• WORK INSTRUCTIONS
Only the lines from the beginning of the data below through the line that contains "Introduction to Graph" should be repeated, exactly as written.

Segment Start: RECORDS TO PROCESS

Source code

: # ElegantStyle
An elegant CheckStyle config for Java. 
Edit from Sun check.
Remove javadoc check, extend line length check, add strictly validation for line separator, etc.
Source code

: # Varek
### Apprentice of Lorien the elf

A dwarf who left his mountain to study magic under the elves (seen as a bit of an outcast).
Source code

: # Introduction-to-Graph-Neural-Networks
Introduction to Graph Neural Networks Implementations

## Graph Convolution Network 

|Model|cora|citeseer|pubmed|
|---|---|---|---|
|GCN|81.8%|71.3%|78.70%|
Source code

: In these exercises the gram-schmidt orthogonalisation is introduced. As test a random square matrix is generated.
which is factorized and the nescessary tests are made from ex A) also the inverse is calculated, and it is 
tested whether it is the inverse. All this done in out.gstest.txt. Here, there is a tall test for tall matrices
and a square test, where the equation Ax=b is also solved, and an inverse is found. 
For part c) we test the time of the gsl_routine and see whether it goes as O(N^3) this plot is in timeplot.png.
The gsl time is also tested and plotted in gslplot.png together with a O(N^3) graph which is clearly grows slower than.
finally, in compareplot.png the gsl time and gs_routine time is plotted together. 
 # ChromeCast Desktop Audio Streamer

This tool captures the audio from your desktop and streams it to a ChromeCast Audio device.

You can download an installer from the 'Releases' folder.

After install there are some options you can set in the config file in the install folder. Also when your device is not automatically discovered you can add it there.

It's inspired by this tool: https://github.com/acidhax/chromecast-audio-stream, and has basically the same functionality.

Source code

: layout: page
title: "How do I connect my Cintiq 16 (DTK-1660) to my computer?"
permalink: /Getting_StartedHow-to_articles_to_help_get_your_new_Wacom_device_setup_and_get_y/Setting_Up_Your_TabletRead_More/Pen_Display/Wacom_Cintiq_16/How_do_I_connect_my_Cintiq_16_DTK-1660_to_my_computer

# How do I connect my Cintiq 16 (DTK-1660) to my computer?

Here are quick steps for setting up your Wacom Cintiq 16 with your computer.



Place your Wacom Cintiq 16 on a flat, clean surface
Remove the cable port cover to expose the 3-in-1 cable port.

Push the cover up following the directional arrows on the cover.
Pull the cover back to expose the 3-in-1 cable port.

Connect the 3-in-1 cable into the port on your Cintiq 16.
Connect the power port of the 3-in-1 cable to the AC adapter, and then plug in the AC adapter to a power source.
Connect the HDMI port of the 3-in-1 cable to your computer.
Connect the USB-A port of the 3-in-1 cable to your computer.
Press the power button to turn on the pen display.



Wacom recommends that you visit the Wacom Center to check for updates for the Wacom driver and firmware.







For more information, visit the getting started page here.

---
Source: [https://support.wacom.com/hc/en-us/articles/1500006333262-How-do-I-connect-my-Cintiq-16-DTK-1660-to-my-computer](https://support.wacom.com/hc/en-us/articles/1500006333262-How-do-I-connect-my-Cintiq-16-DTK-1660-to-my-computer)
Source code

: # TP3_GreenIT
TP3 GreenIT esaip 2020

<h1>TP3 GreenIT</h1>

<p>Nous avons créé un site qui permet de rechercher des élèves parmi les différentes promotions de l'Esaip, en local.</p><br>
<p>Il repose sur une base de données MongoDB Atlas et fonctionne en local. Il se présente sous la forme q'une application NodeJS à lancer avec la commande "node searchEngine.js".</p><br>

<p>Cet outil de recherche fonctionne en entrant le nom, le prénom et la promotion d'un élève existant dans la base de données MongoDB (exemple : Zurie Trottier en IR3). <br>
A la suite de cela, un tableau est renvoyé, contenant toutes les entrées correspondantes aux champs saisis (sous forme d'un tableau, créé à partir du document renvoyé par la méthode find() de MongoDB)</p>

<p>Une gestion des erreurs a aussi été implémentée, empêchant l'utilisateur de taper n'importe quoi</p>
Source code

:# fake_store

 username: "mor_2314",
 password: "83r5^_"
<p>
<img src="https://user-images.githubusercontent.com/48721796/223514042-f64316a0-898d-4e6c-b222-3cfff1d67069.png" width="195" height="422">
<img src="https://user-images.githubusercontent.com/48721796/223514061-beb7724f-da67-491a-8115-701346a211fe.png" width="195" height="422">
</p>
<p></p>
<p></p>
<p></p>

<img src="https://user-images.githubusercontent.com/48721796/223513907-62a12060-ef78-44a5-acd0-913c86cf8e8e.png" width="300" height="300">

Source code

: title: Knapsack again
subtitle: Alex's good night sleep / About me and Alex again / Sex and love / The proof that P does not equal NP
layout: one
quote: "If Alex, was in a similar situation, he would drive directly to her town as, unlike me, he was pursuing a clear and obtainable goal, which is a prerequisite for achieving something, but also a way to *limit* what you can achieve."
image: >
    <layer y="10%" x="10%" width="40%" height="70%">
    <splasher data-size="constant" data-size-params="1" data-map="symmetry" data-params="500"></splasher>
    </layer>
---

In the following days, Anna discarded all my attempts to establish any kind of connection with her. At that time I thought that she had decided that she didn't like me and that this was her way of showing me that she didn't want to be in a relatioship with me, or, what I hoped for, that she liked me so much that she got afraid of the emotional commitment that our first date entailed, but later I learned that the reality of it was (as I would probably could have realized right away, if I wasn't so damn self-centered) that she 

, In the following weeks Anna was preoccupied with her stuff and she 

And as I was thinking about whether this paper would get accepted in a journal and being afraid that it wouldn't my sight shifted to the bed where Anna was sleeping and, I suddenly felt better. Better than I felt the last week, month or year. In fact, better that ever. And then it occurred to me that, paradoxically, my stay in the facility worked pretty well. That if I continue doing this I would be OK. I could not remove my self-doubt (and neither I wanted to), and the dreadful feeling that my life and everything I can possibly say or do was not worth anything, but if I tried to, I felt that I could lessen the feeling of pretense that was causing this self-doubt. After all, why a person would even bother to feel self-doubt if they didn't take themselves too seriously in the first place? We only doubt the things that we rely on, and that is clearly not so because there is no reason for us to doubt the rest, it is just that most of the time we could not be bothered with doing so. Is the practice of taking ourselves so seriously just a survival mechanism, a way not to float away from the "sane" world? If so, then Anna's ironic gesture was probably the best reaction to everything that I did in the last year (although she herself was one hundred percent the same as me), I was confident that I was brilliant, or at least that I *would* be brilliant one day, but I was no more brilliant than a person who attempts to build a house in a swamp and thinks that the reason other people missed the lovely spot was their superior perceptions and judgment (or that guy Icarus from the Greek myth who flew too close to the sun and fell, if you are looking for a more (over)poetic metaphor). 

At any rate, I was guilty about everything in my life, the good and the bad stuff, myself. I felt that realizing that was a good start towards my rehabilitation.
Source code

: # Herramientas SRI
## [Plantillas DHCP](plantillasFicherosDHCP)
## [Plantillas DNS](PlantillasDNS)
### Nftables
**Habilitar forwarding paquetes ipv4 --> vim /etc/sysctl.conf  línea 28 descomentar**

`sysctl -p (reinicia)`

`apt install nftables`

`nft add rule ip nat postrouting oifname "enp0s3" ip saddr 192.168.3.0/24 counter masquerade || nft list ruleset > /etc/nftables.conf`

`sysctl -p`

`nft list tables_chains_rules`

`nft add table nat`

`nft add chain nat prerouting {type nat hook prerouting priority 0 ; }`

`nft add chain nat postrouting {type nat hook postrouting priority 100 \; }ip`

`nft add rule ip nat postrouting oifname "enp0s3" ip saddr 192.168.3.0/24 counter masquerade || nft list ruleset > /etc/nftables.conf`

Segment End: RECORDS TO PROCESS

• RESPONSE TO THE EXERCISE
Source code

: # ElegantStyle
An elegant CheckStyle config for Java. 
Edit from Sun check.
Remove javadoc check, extend line length check, add strictly validation for line separator, etc.
Source code

: # Varek
### Apprentice of Lorien the elf

A dwarf who left his mountain to study magic under the elves (seen as a bit of an outcast).
Source code

: # Introduction-to-Graph-Neural-Networks
Introduction to Graph Neural Networks Implementations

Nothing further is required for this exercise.